To perform a letter of credit transaction, the client, as a rule, has to secure the letter of credit with the help of a cash deposit or other collateral.
For a buyer, documentary letters of credit are beneficial due to the fact that the buyer can set the terms to the seller and reduce the risk of non-performance of the goods supply liabilities by the supplier to the minimum. Besides, the buyer acquires goods using the extensive experience of the confirming bank in such transactions. The seller can also be sure that upon dispatch of the goods and presentation of all documents in accordance with the letter of credit terms the seller will receive the payment regardless of the buyer, because the bank pays in this case.
Letters of credit are divided into the following categories:
Revocable / irrevocable LC;
Confirmed / non-confirmed LC;
Transferable / non-transferable LC
Irrevocable letter of credit cannot be annulled prior to its expiry without the consent of the seller.
Revocable letter of credit can be annulled even without notifying the seller. However, in practice, such letters of credit are very rare, as they do not provide guarantees to the seller.

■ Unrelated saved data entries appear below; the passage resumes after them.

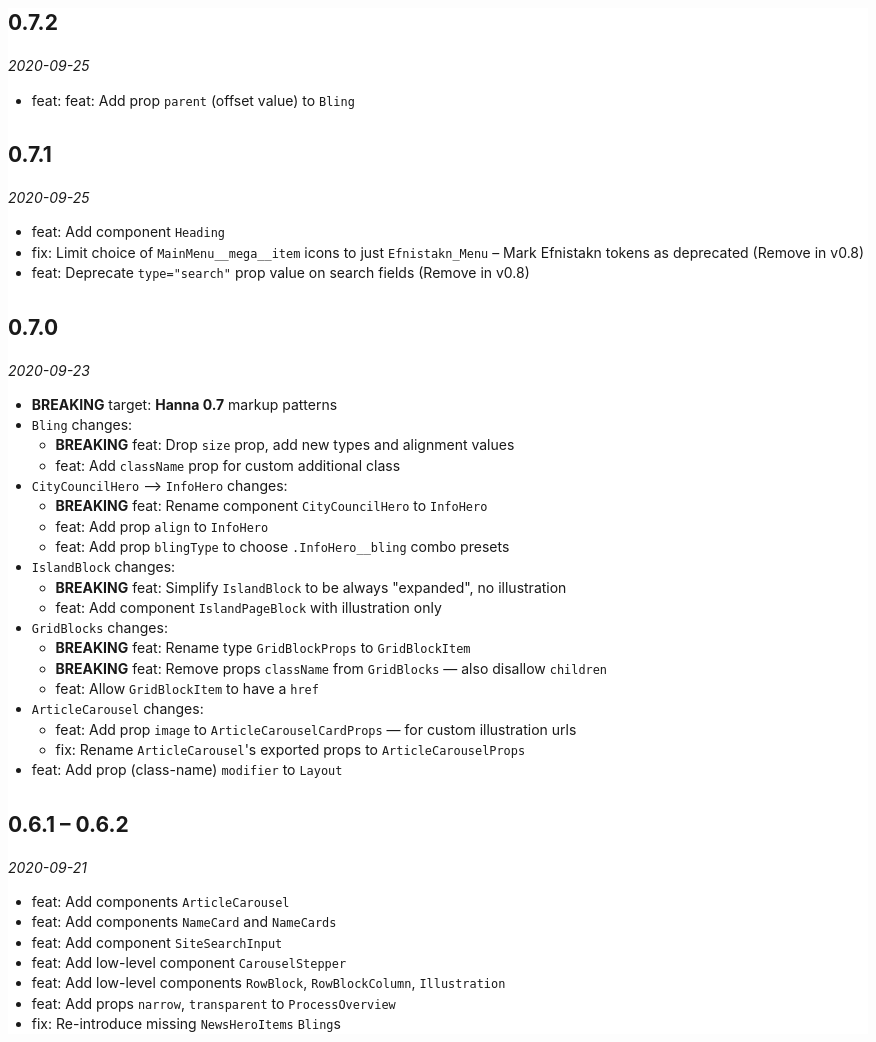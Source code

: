 ## 0.7.2

_2020-09-25_

- feat: feat: Add prop `parent` (offset value) to `Bling`

## 0.7.1

_2020-09-25_

- feat: Add component `Heading`
- fix: Limit choice of `MainMenu__mega__item` icons to just `Efnistakn_Menu` –
  Mark Efnistakn tokens as deprecated (Remove in v0.8)
- feat: Deprecate `type="search"` prop value on search fields (Remove in v0.8)

## 0.7.0

_2020-09-23_

- **BREAKING** target: **Hanna 0.7** markup patterns
- `Bling` changes:
  - **BREAKING** feat: Drop `size` prop, add new types and alignment values
  - feat: Add `className` prop for custom additional class
- `CityCouncilHero` –> `InfoHero` changes:
  - **BREAKING** feat: Rename component `CityCouncilHero` to `InfoHero`
  - feat: Add prop `align` to `InfoHero`
  - feat: Add prop `blingType` to choose `.InfoHero__bling` combo presets
- `IslandBlock` changes:
  - **BREAKING** feat: Simplify `IslandBlock` to be always "expanded", no
    illustration
  - feat: Add component `IslandPageBlock` with illustration only
- `GridBlocks` changes:
  - **BREAKING** feat: Rename type `GridBlockProps` to `GridBlockItem`
  - **BREAKING** feat: Remove props `className` from `GridBlocks` — also
    disallow `children`
  - feat: Allow `GridBlockItem` to have a `href`
- `ArticleCarousel` changes:
  - feat: Add prop `image` to `ArticleCarouselCardProps` — for custom
    illustration urls
  - fix: Rename `ArticleCarousel`'s exported props to `ArticleCarouselProps`
- feat: Add prop (class-name) `modifier` to `Layout`

## 0.6.1 – 0.6.2

_2020-09-21_

- feat: Add components `ArticleCarousel`
- feat: Add components `NameCard` and `NameCards`
- feat: Add component `SiteSearchInput`
- feat: Add low-level component `CarouselStepper`
- feat: Add low-level components `RowBlock`, `RowBlockColumn`, `Illustration`
- feat: Add props `narrow`, `transparent` to `ProcessOverview`
- fix: Re-introduce missing `NewsHeroItems` `Bling`s
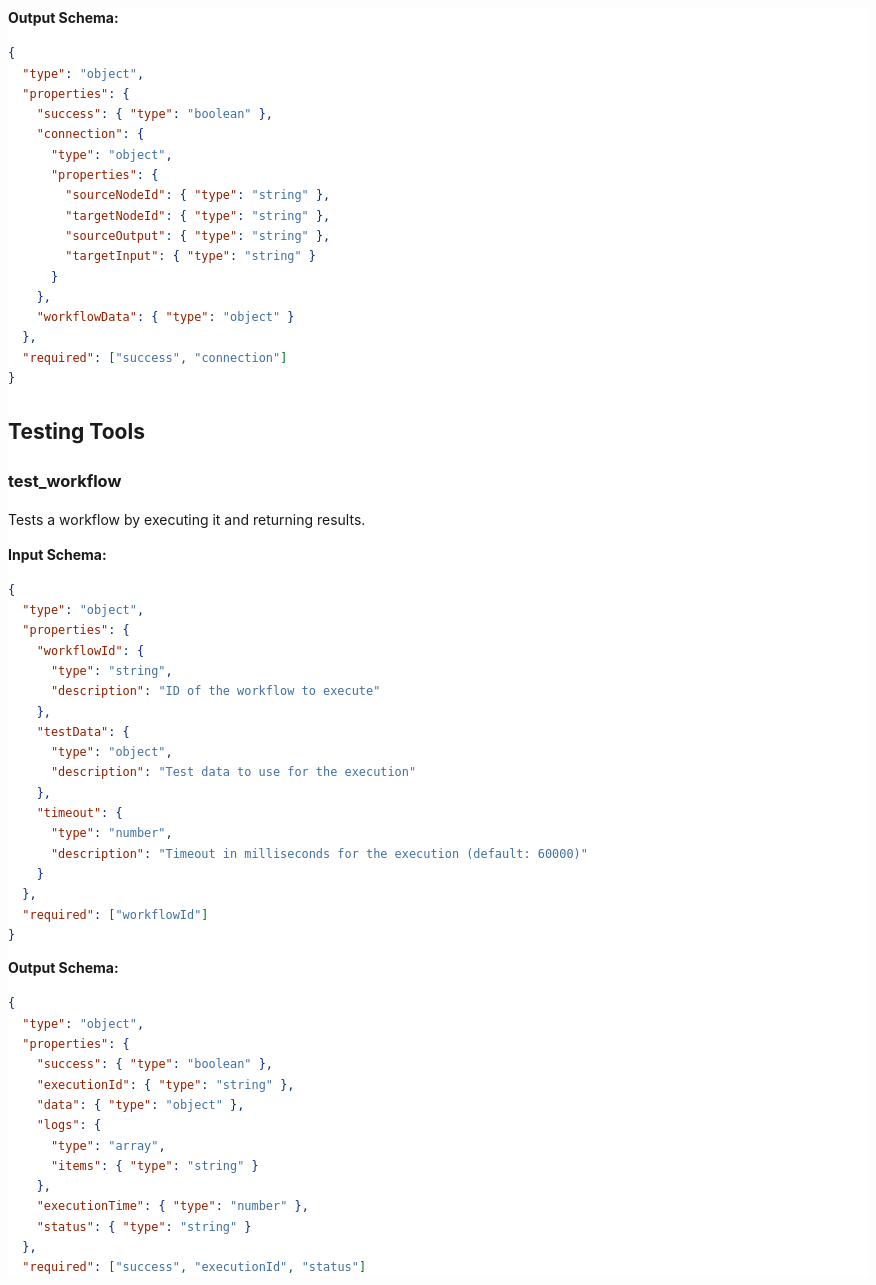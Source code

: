 **Output Schema:**
```json
{
  "type": "object",
  "properties": {
    "success": { "type": "boolean" },
    "connection": { 
      "type": "object",
      "properties": {
        "sourceNodeId": { "type": "string" },
        "targetNodeId": { "type": "string" },
        "sourceOutput": { "type": "string" },
        "targetInput": { "type": "string" }
      }
    },
    "workflowData": { "type": "object" }
  },
  "required": ["success", "connection"]
}
```

## Testing Tools

### test_workflow

Tests a workflow by executing it and returning results.

**Input Schema:**
```json
{
  "type": "object",
  "properties": {
    "workflowId": {
      "type": "string",
      "description": "ID of the workflow to execute"
    },
    "testData": {
      "type": "object",
      "description": "Test data to use for the execution"
    },
    "timeout": {
      "type": "number",
      "description": "Timeout in milliseconds for the execution (default: 60000)"
    }
  },
  "required": ["workflowId"]
}
```

**Output Schema:**
```json
{
  "type": "object",
  "properties": {
    "success": { "type": "boolean" },
    "executionId": { "type": "string" },
    "data": { "type": "object" },
    "logs": { 
      "type": "array",
      "items": { "type": "string" }
    },
    "executionTime": { "type": "number" },
    "status": { "type": "string" }
  },
  "required": ["success", "executionId", "status"]
```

Confirmed letter of credit means the payment liabilities are borne not only by the buyer’s bank, but also by the seller’s bank or a third bank which adds confirmation.
Transferable letter of credit means the order of an intermediary (the first beneficiary) can be transferred by the confirming bank in favour of the supplier (the second beneficiary). When a letter of credit is transferred, the first beneficiary can only introduce changes in the following clauses of the letter of credit:
The price and the corresponding amount of the letter of credit (downwards)
The dispatch terms and the letter of credit expiry (downwards)
Non-transferable letter of credit cannot be transferred.
In international settlements, the application of documentary letters of credit is regulated by a special document – Uniform Customs and Practice for Documentary Credits UCP-600, developed by the International Chamber of Commerce (ICC) in Paris.
The confirming bank secures the performance of both export (when the client is a seller) and import (when the client is a buyer) letters of credit for selling and buying goods from a business partner abroad.